▶ Instructions for the task
Report how many lines below contain the word "will", giving the number and no other words.

▶ Dataset extract
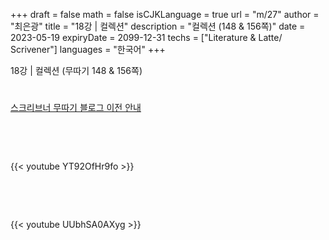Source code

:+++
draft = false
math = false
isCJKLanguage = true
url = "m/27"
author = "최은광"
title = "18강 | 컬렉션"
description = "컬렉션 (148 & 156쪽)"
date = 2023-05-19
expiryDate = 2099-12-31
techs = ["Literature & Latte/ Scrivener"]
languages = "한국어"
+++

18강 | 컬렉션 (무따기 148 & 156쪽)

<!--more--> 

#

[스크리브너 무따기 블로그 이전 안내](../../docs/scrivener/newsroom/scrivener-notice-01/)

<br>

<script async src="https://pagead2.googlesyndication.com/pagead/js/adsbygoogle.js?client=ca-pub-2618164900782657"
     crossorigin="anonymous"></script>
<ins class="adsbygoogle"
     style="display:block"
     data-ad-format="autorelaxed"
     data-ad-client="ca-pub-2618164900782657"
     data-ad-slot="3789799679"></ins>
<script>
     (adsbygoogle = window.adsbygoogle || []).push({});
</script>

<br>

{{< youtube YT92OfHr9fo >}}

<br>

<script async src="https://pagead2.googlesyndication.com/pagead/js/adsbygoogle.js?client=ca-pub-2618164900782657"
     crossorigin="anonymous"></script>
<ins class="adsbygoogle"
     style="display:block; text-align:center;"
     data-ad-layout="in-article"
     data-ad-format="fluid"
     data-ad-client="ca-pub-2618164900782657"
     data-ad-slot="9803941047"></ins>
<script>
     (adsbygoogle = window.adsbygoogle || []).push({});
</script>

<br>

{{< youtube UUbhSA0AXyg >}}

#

---

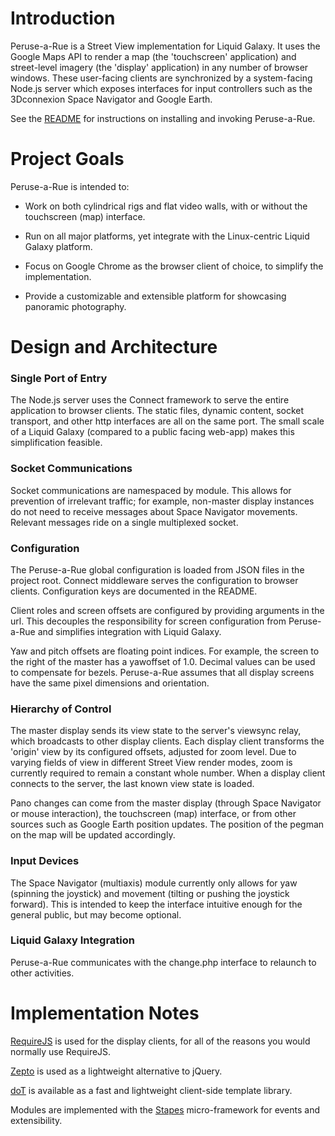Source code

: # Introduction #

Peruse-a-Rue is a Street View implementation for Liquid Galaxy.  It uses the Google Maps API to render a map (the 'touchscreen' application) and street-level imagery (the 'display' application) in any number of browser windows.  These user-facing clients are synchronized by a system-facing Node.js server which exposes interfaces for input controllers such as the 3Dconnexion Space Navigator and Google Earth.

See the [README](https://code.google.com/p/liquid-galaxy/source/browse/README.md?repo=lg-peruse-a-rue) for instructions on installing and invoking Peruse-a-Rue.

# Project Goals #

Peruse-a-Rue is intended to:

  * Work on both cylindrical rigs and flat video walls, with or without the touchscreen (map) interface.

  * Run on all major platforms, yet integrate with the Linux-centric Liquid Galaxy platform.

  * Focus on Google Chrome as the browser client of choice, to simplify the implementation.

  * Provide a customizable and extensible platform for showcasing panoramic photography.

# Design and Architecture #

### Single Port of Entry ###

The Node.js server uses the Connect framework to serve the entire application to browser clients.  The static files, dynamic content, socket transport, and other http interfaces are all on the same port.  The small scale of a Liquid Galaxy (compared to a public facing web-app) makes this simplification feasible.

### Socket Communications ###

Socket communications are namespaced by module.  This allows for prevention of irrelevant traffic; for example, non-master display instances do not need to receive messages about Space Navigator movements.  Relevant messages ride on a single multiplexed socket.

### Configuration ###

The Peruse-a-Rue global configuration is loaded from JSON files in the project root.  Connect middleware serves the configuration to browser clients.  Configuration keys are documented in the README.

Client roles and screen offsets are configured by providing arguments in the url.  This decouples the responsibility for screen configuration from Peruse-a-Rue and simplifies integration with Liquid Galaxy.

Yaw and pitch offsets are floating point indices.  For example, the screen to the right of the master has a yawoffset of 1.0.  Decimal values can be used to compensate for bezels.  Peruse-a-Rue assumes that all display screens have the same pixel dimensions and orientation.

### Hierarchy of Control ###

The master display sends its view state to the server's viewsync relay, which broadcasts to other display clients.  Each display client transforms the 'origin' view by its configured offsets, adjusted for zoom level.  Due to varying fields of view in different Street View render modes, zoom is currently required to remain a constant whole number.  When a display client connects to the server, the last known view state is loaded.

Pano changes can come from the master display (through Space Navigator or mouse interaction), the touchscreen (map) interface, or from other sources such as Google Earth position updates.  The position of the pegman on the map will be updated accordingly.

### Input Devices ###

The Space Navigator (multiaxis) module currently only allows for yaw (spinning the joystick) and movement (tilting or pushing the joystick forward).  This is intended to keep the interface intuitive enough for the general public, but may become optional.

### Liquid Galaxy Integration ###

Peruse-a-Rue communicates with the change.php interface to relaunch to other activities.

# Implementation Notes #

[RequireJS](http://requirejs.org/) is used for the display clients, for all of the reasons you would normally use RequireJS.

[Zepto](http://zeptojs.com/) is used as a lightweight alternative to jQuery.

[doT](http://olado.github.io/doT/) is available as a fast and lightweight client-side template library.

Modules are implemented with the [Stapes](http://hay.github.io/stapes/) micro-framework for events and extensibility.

---

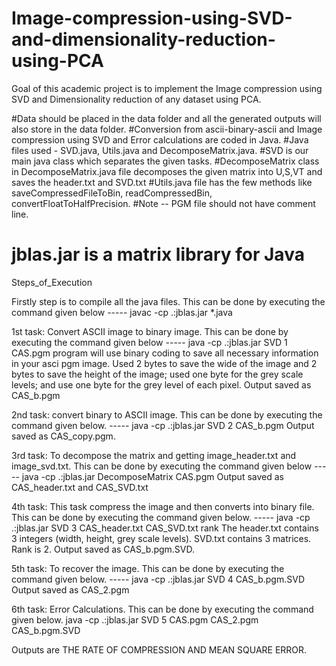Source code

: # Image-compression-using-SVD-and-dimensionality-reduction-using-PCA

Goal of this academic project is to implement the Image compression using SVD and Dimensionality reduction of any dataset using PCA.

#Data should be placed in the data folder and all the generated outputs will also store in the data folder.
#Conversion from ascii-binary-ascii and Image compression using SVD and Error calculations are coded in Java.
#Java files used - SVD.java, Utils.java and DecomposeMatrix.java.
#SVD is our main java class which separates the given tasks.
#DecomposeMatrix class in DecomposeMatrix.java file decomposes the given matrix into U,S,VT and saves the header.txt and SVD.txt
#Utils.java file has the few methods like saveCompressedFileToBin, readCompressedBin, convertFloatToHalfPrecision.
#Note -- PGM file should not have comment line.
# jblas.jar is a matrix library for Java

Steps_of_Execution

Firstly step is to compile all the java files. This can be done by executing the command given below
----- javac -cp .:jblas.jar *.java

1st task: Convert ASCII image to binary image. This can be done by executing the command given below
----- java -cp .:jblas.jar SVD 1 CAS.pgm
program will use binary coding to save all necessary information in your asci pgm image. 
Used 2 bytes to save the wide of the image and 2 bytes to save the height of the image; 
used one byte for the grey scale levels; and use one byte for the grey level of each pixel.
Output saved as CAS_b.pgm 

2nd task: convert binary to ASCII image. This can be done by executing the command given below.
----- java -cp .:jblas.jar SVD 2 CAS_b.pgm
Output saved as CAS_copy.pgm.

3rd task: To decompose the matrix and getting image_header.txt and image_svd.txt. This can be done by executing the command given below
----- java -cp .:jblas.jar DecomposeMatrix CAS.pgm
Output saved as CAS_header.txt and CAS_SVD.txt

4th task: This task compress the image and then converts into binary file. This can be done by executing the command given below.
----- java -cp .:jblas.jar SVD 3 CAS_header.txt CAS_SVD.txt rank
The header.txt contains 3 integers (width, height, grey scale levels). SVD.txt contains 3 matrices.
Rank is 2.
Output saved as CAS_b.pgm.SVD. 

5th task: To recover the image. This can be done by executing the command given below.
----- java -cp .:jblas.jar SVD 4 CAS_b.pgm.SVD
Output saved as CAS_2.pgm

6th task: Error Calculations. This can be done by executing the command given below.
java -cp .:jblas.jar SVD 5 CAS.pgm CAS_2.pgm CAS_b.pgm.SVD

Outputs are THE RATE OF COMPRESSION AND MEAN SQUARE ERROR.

▶ Solution for this problem
3